*** The input ***

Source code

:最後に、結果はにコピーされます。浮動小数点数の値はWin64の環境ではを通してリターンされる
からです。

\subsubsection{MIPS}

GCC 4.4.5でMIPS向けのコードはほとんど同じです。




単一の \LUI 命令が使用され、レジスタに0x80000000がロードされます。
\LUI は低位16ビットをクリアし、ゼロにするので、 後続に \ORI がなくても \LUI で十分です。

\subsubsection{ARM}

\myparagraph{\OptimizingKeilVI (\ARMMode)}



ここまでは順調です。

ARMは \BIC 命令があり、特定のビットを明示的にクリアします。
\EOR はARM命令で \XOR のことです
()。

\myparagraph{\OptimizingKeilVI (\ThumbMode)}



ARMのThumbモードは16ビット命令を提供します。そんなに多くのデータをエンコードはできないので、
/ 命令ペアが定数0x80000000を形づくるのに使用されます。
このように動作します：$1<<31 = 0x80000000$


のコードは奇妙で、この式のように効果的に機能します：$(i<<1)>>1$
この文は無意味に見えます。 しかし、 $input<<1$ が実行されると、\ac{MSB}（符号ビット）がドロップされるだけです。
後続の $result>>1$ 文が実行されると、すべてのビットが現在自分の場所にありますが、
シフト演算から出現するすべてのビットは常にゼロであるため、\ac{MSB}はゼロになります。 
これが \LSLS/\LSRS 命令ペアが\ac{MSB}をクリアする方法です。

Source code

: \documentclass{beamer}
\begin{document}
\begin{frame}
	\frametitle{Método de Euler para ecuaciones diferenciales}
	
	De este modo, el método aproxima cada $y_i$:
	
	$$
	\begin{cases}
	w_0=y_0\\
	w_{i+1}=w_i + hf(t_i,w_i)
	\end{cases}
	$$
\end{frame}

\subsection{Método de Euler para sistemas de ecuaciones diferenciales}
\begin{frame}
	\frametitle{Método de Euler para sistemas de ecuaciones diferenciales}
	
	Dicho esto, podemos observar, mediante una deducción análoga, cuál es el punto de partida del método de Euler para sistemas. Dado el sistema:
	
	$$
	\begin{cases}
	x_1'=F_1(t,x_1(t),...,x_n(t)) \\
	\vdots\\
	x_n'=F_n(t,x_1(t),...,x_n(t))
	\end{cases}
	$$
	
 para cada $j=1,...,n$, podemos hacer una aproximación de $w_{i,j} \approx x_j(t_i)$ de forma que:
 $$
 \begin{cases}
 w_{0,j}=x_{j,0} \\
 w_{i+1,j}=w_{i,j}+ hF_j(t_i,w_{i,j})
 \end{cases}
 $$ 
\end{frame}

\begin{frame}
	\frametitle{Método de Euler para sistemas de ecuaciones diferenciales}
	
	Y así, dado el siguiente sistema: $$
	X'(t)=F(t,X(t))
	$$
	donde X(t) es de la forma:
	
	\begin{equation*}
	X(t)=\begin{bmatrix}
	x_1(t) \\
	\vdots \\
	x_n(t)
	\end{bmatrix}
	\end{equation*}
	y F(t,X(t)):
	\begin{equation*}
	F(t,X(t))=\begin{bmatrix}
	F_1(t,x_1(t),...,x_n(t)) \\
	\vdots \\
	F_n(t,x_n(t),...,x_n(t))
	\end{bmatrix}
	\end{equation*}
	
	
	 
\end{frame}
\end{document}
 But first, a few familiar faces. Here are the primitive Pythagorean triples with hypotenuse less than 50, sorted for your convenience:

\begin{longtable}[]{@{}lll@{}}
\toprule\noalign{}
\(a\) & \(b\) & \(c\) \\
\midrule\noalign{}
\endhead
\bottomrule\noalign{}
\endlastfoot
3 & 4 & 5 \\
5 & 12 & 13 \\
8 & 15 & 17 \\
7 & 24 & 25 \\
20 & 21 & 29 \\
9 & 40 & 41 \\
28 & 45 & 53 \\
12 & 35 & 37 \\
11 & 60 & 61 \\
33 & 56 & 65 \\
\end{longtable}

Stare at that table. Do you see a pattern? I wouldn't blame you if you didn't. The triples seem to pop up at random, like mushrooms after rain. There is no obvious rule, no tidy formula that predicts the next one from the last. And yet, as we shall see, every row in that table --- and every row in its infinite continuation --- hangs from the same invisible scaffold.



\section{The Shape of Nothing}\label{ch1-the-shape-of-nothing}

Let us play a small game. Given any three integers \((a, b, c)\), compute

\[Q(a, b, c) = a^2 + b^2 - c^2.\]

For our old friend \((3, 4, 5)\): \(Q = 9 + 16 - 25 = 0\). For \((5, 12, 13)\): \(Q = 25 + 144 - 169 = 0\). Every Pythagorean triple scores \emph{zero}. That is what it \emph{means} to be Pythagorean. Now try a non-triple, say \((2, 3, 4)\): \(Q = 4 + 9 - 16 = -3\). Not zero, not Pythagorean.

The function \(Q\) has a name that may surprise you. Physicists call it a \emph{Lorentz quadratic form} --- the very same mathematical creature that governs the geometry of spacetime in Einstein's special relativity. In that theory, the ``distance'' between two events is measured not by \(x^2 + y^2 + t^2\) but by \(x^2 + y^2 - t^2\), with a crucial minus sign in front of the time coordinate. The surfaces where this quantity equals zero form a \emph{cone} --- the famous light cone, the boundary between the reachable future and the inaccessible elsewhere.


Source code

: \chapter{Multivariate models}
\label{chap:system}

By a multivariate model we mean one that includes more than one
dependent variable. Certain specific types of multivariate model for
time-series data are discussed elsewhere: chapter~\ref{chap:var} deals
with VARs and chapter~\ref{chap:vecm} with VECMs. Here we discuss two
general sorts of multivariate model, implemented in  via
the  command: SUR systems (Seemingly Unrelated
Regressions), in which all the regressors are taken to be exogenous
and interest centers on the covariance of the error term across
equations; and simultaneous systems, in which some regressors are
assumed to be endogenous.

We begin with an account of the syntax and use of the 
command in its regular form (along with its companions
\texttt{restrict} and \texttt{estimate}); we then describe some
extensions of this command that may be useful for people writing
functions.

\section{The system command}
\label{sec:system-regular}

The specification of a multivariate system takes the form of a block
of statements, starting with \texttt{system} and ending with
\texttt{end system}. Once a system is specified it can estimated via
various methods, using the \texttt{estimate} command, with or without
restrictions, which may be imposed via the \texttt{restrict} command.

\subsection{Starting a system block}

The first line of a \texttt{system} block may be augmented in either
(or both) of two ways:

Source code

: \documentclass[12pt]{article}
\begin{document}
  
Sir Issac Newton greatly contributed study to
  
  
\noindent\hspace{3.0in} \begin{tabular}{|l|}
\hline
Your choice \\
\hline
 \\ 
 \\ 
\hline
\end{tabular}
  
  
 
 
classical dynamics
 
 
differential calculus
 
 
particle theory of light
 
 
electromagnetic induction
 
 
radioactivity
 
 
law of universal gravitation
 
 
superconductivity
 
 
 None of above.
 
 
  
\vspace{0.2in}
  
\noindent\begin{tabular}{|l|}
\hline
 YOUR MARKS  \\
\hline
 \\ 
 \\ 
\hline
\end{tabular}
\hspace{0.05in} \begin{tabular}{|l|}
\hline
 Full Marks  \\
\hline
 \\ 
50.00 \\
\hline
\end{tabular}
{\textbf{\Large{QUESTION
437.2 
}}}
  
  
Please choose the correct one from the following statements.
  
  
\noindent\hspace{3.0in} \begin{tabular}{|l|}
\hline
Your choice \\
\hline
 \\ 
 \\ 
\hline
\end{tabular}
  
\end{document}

*** End of The input ***

#### Work to complete
Restating every entry above word for word is the whole task.

#### Solved exercise
Source code

:最後に、結果はにコピーされます。浮動小数点数の値はWin64の環境ではを通してリターンされる
からです。

\subsubsection{MIPS}

GCC 4.4.5でMIPS向けのコードはほとんど同じです。




単一の \LUI 命令が使用され、レジスタに0x80000000がロードされます。
\LUI は低位16ビットをクリアし、ゼロにするので、 後続に \ORI がなくても \LUI で十分です。

\subsubsection{ARM}

\myparagraph{\OptimizingKeilVI (\ARMMode)}



ここまでは順調です。

ARMは \BIC 命令があり、特定のビットを明示的にクリアします。
\EOR はARM命令で \XOR のことです
()。

\myparagraph{\OptimizingKeilVI (\ThumbMode)}



ARMのThumbモードは16ビット命令を提供します。そんなに多くのデータをエンコードはできないので、
/ 命令ペアが定数0x80000000を形づくるのに使用されます。
このように動作します：$1<<31 = 0x80000000$


のコードは奇妙で、この式のように効果的に機能します：$(i<<1)>>1$
この文は無意味に見えます。 しかし、 $input<<1$ が実行されると、\ac{MSB}（符号ビット）がドロップされるだけです。
後続の $result>>1$ 文が実行されると、すべてのビットが現在自分の場所にありますが、
シフト演算から出現するすべてのビットは常にゼロであるため、\ac{MSB}はゼロになります。 
これが \LSLS/\LSRS 命令ペアが\ac{MSB}をクリアする方法です。

Source code

: \documentclass{beamer}
\begin{document}
\begin{frame}
	\frametitle{Método de Euler para ecuaciones diferenciales}
	
	De este modo, el método aproxima cada $y_i$:
	
	$$
	\begin{cases}
	w_0=y_0\\
	w_{i+1}=w_i + hf(t_i,w_i)
	\end{cases}
	$$
\end{frame}

\subsection{Método de Euler para sistemas de ecuaciones diferenciales}
\begin{frame}
	\frametitle{Método de Euler para sistemas de ecuaciones diferenciales}
	
	Dicho esto, podemos observar, mediante una deducción análoga, cuál es el punto de partida del método de Euler para sistemas. Dado el sistema:
	
	$$
	\begin{cases}
	x_1'=F_1(t,x_1(t),...,x_n(t)) \\
	\vdots\\
	x_n'=F_n(t,x_1(t),...,x_n(t))
	\end{cases}
	$$
	
 para cada $j=1,...,n$, podemos hacer una aproximación de $w_{i,j} \approx x_j(t_i)$ de forma que:
 $$
 \begin{cases}
 w_{0,j}=x_{j,0} \\
 w_{i+1,j}=w_{i,j}+ hF_j(t_i,w_{i,j})
 \end{cases}
 $$ 
\end{frame}

\begin{frame}
	\frametitle{Método de Euler para sistemas de ecuaciones diferenciales}
	
	Y así, dado el siguiente sistema: $$
	X'(t)=F(t,X(t))
	$$
	donde X(t) es de la forma:
	
	\begin{equation*}
	X(t)=\begin{bmatrix}
	x_1(t) \\
	\vdots \\
	x_n(t)
	\end{bmatrix}
	\end{equation*}
	y F(t,X(t)):
	\begin{equation*}
	F(t,X(t))=\begin{bmatrix}
	F_1(t,x_1(t),...,x_n(t)) \\
	\vdots \\
	F_n(t,x_n(t),...,x_n(t))
	\end{bmatrix}
	\end{equation*}
	
	
	 
\end{frame}
\end{document}
 But first, a few familiar faces. Here are the primitive Pythagorean triples with hypotenuse less than 50, sorted for your convenience:

\begin{longtable}[]{@{}lll@{}}
\toprule\noalign{}
\(a\) & \(b\) & \(c\) \\
\midrule\noalign{}
\endhead
\bottomrule\noalign{}
\endlastfoot
3 & 4 & 5 \\
5 & 12 & 13 \\
8 & 15 & 17 \\
7 & 24 & 25 \\
20 & 21 & 29 \\
9 & 40 & 41 \\
28 & 45 & 53 \\
12 & 35 & 37 \\
11 & 60 & 61 \\
33 & 56 & 65 \\
\end{longtable}

Stare at that table. Do you see a pattern? I wouldn't blame you if you didn't. The triples seem to pop up at random, like mushrooms after rain. There is no obvious rule, no tidy formula that predicts the next one from the last. And yet, as we shall see, every row in that table --- and every row in its infinite continuation --- hangs from the same invisible scaffold.



\section{The Shape of Nothing}\label{ch1-the-shape-of-nothing}

Let us play a small game. Given any three integers \((a, b, c)\), compute

\[Q(a, b, c) = a^2 + b^2 - c^2.\]

For our old friend \((3, 4, 5)\): \(Q = 9 + 16 - 25 = 0\). For \((5, 12, 13)\): \(Q = 25 + 144 - 169 = 0\). Every Pythagorean triple scores \emph{zero}. That is what it \emph{means} to be Pythagorean. Now try a non-triple, say \((2, 3, 4)\): \(Q = 4 + 9 - 16 = -3\). Not zero, not Pythagorean.

The function \(Q\) has a name that may surprise you. Physicists call it a \emph{Lorentz quadratic form} --- the very same mathematical creature that governs the geometry of spacetime in Einstein's special relativity. In that theory, the ``distance'' between two events is measured not by \(x^2 + y^2 + t^2\) but by \(x^2 + y^2 - t^2\), with a crucial minus sign in front of the time coordinate. The surfaces where this quantity equals zero form a \emph{cone} --- the famous light cone, the boundary between the reachable future and the inaccessible elsewhere.


Source code

: \chapter{Multivariate models}
\label{chap:system}

By a multivariate model we mean one that includes more than one
dependent variable. Certain specific types of multivariate model for
time-series data are discussed elsewhere: chapter~\ref{chap:var} deals
with VARs and chapter~\ref{chap:vecm} with VECMs. Here we discuss two
general sorts of multivariate model, implemented in  via
the  command: SUR systems (Seemingly Unrelated
Regressions), in which all the regressors are taken to be exogenous
and interest centers on the covariance of the error term across
equations; and simultaneous systems, in which some regressors are
assumed to be endogenous.

We begin with an account of the syntax and use of the 
command in its regular form (along with its companions
\texttt{restrict} and \texttt{estimate}); we then describe some
extensions of this command that may be useful for people writing
functions.

\section{The system command}
\label{sec:system-regular}

The specification of a multivariate system takes the form of a block
of statements, starting with \texttt{system} and ending with
\texttt{end system}. Once a system is specified it can estimated via
various methods, using the \texttt{estimate} command, with or without
restrictions, which may be imposed via the \texttt{restrict} command.

\subsection{Starting a system block}

The first line of a \texttt{system} block may be augmented in either
(or both) of two ways:

Source code

: \documentclass[12pt]{article}
\begin{document}
  
Sir Issac Newton greatly contributed study to
  
  
\noindent\hspace{3.0in} \begin{tabular}{|l|}
\hline
Your choice \\
\hline
 \\ 
 \\ 
\hline
\end{tabular}
  
  
 
 
classical dynamics
 
 
differential calculus
 
 
particle theory of light
 
 
electromagnetic induction
 
 
radioactivity
 
 
law of universal gravitation
 
 
superconductivity
 
 
 None of above.
 
 
  
\vspace{0.2in}
  
\noindent\begin{tabular}{|l|}
\hline
 YOUR MARKS  \\
\hline
 \\ 
 \\ 
\hline
\end{tabular}
\hspace{0.05in} \begin{tabular}{|l|}
\hline
 Full Marks  \\
\hline
 \\ 
50.00 \\
\hline
\end{tabular}
{\textbf{\Large{QUESTION
437.2 
}}}
  
  
Please choose the correct one from the following statements.
  
  
\noindent\hspace{3.0in} \begin{tabular}{|l|}
\hline
Your choice \\
\hline
 \\ 
 \\ 
\hline
\end{tabular}
  
\end{document}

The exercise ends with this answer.